Jest to ciasto z cyklu „zamieszaj, wylej i schłódź” Na szybkie wykonanie, dla gości co stoją w progu. Ze składników zazwyczaj dostępnych w domu (moim).
Ciast czekoladowych z owocami na blogu jest już kilkanaście. Zmieniam tylko dodatki smakowe i wypełniacze oraz owoce (dostosowuje do sezonu). Tym razem nie ma ziarnistego spodu.
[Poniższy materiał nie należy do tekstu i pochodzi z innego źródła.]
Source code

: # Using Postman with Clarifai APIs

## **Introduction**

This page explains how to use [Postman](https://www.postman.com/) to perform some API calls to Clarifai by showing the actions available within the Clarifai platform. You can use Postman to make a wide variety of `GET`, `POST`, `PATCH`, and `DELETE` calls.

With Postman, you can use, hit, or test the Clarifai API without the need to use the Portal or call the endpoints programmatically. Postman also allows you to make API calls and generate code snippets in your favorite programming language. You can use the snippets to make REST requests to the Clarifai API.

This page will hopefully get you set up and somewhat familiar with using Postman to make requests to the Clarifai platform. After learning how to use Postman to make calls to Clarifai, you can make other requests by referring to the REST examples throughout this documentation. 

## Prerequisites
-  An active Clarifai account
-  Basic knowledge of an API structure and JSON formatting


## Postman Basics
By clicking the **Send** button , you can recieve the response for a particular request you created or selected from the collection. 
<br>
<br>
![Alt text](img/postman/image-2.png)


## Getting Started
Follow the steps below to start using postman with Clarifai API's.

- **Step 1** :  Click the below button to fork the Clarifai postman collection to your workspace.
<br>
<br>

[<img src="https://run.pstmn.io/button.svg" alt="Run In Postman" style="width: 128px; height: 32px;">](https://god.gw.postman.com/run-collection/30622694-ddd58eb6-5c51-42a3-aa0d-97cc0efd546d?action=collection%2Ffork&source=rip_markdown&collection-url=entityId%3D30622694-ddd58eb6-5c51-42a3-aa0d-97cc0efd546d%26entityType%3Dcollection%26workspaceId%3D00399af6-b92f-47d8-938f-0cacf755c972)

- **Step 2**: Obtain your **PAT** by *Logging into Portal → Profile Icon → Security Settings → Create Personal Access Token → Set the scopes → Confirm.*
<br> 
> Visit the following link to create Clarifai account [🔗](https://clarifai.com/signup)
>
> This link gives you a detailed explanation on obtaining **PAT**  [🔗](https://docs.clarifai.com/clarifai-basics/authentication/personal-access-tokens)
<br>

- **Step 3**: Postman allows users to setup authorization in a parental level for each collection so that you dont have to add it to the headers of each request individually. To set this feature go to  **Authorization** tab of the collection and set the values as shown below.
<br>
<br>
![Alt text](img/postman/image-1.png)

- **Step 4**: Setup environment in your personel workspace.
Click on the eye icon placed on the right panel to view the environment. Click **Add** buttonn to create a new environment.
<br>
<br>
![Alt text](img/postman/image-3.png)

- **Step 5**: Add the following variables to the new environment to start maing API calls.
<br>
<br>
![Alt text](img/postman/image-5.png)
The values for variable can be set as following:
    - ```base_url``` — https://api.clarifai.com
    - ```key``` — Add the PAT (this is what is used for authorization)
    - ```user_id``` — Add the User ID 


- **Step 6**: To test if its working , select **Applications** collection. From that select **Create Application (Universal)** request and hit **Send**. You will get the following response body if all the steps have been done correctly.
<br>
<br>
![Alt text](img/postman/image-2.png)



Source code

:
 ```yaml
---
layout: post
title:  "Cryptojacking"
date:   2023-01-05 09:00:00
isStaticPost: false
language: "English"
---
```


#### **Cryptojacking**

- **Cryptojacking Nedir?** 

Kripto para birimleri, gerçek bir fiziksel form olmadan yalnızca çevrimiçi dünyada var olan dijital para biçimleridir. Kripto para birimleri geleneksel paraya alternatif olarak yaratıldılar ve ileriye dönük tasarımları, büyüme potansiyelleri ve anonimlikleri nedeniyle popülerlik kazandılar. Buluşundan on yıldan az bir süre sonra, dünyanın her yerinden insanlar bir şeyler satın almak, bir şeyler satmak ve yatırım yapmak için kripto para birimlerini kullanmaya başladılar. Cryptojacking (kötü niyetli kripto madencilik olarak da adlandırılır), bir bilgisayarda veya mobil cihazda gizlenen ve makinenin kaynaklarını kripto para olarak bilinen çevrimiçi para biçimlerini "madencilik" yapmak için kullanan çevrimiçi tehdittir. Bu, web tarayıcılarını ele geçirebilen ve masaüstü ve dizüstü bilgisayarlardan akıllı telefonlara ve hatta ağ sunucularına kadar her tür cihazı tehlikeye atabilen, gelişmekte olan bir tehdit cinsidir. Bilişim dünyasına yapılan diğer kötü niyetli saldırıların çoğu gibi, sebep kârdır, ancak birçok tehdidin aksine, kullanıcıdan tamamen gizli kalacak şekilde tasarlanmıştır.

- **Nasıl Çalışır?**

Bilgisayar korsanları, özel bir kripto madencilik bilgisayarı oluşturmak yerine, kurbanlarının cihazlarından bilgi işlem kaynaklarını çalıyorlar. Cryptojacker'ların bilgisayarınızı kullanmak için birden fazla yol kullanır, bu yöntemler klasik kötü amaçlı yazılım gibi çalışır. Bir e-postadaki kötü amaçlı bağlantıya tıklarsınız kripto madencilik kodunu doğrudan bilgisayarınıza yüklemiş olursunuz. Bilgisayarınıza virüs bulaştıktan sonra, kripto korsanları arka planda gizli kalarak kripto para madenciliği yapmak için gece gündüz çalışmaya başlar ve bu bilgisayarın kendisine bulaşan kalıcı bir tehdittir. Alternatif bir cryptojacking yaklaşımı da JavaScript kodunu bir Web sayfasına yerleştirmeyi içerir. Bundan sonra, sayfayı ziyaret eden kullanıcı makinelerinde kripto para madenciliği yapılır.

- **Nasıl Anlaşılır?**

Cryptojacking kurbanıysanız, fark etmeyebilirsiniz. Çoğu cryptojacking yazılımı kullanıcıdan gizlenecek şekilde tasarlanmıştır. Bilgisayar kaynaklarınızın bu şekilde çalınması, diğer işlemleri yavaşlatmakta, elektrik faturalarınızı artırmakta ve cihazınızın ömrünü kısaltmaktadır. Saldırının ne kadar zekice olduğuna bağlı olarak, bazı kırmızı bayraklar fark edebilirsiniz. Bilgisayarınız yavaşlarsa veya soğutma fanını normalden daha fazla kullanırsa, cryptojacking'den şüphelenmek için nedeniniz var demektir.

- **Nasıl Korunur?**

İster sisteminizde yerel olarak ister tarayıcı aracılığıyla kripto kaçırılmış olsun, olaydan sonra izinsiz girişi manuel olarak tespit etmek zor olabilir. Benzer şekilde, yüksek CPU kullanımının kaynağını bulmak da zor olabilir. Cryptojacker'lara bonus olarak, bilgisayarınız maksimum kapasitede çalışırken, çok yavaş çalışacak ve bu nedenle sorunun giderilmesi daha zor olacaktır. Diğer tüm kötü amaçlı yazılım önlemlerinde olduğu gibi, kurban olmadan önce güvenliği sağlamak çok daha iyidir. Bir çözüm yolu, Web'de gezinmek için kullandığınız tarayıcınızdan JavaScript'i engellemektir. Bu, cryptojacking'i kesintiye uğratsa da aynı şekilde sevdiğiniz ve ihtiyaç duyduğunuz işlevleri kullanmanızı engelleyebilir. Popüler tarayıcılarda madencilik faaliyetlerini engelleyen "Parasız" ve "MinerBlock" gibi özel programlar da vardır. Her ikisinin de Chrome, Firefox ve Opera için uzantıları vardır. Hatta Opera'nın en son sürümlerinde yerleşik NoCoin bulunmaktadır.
Mam taką przypadłość, że nie potrafię zrobić czegoś w małej ilości. Zawsze przygotowuje hurtowe ilości. Tak było z ostatnią tahiną. Przygotowałem jej ponad litrowy słój :). Hummusów przerobiłem bez liku i pozostało mi jeszcze sporo.
Postanowiłem wymieszać czekoladę z kremem kokosowym i tahiną w formie ciasta. Sezonowe owoce to maliny, które swym kwaskowym smakiem idealnie się komponują z resztą.
SKŁADNIKI:
– 3 czekolady gorzkie po 100 g
– 2 puszki mleka kokosowego pełnotłustego po ok. 400 g wstawione na kilka godzin do lodówki
– szklanka pasty tahini
– syrop daktylowy lub inny do smaku
– szklanka wiórków kokosowych
– 2 opakowania duże malin
– listki mięty
WYKONANIE:
– do garnka włożyć połamane czekolady, białą, stałą część z mleka kokosowego (krem), lekko podgrzewając rozpuścić składniki
– dodać syrop do smaku i wiórki kokosowe i wymieszać. Schłodzić
– do masy dodać tahinę i dokładnie wymieszać (najlepiej w malakserze)
– dno tortownicy o średnicy ok. 20 cm wyłożyć papierem do pieczenia
– wyłożyć część masy, ułożyć trochę malin i wylać pozostałą masę
– wyrównać wierzch i ułożyć maliny
– wstawić na 2-3 godziny do zamrażarki
– wyjąć, ułożyć listki mięty i wstawić do lodówki
Wygląda cudownie, z malinami musiało smakować obłędnie
te Twoje ciasta są po prostu mistrzowskie!